Problem description. Write out each record exactly as it stands. No pictures belong in the copy.

[Exercise input — start]

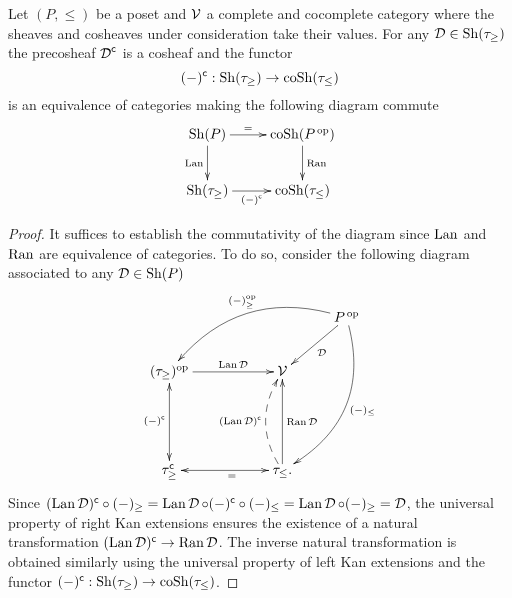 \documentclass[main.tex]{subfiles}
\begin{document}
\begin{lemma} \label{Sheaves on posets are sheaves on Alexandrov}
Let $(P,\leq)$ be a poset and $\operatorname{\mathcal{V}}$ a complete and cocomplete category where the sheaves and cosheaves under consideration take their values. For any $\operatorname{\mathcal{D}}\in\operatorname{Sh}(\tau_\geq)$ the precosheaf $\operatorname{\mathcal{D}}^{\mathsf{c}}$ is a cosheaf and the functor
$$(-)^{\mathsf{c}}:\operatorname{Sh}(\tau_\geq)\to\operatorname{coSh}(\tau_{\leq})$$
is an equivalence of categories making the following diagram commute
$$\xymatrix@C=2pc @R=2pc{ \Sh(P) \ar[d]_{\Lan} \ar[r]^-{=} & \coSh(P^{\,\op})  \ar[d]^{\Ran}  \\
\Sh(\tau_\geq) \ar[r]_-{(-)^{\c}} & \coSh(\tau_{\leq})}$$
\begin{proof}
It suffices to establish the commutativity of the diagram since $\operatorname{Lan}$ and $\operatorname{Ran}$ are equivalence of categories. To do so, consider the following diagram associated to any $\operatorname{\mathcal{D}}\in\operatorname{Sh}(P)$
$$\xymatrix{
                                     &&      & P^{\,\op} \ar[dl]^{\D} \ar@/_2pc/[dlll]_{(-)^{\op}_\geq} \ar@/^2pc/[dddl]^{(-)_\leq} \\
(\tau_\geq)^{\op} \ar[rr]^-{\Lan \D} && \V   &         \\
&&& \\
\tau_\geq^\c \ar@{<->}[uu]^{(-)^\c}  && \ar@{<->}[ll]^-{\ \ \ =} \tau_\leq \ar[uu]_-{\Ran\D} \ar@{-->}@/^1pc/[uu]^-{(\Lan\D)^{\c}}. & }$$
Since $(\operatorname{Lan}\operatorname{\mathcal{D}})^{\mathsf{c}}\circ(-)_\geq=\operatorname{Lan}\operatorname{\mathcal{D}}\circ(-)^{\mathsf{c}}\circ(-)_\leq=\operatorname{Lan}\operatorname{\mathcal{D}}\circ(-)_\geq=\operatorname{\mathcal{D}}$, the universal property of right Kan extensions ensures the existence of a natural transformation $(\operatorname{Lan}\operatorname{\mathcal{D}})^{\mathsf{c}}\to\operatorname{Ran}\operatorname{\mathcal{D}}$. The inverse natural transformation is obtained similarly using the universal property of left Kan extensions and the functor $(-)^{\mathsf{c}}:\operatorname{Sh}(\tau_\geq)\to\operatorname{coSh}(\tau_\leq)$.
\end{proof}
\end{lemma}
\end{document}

[Exercise input — finish]

Solution.
 \documentclass[main.tex]{subfiles}
\begin{document}
\begin{lemma} \label{Sheaves on posets are sheaves on Alexandrov}
Let $(P,\leq)$ be a poset and $\operatorname{\mathcal{V}}$ a complete and cocomplete category where the sheaves and cosheaves under consideration take their values. For any $\operatorname{\mathcal{D}}\in\operatorname{Sh}(\tau_\geq)$ the precosheaf $\operatorname{\mathcal{D}}^{\mathsf{c}}$ is a cosheaf and the functor
$$(-)^{\mathsf{c}}:\operatorname{Sh}(\tau_\geq)\to\operatorname{coSh}(\tau_{\leq})$$
is an equivalence of categories making the following diagram commute
$$\xymatrix@C=2pc @R=2pc{ \Sh(P) \ar[d]_{\Lan} \ar[r]^-{=} & \coSh(P^{\,\op})  \ar[d]^{\Ran}  \\
\Sh(\tau_\geq) \ar[r]_-{(-)^{\c}} & \coSh(\tau_{\leq})}$$
\begin{proof}
It suffices to establish the commutativity of the diagram since $\operatorname{Lan}$ and $\operatorname{Ran}$ are equivalence of categories. To do so, consider the following diagram associated to any $\operatorname{\mathcal{D}}\in\operatorname{Sh}(P)$
$$\xymatrix{
                                     &&      & P^{\,\op} \ar[dl]^{\D} \ar@/_2pc/[dlll]_{(-)^{\op}_\geq} \ar@/^2pc/[dddl]^{(-)_\leq} \\
(\tau_\geq)^{\op} \ar[rr]^-{\Lan \D} && \V   &         \\
&&& \\
\tau_\geq^\c \ar@{<->}[uu]^{(-)^\c}  && \ar@{<->}[ll]^-{\ \ \ =} \tau_\leq \ar[uu]_-{\Ran\D} \ar@{-->}@/^1pc/[uu]^-{(\Lan\D)^{\c}}. & }$$
Since $(\operatorname{Lan}\operatorname{\mathcal{D}})^{\mathsf{c}}\circ(-)_\geq=\operatorname{Lan}\operatorname{\mathcal{D}}\circ(-)^{\mathsf{c}}\circ(-)_\leq=\operatorname{Lan}\operatorname{\mathcal{D}}\circ(-)_\geq=\operatorname{\mathcal{D}}$, the universal property of right Kan extensions ensures the existence of a natural transformation $(\operatorname{Lan}\operatorname{\mathcal{D}})^{\mathsf{c}}\to\operatorname{Ran}\operatorname{\mathcal{D}}$. The inverse natural transformation is obtained similarly using the universal property of left Kan extensions and the functor $(-)^{\mathsf{c}}:\operatorname{Sh}(\tau_\geq)\to\operatorname{coSh}(\tau_\leq)$.
\end{proof}
\end{lemma}
\end{document}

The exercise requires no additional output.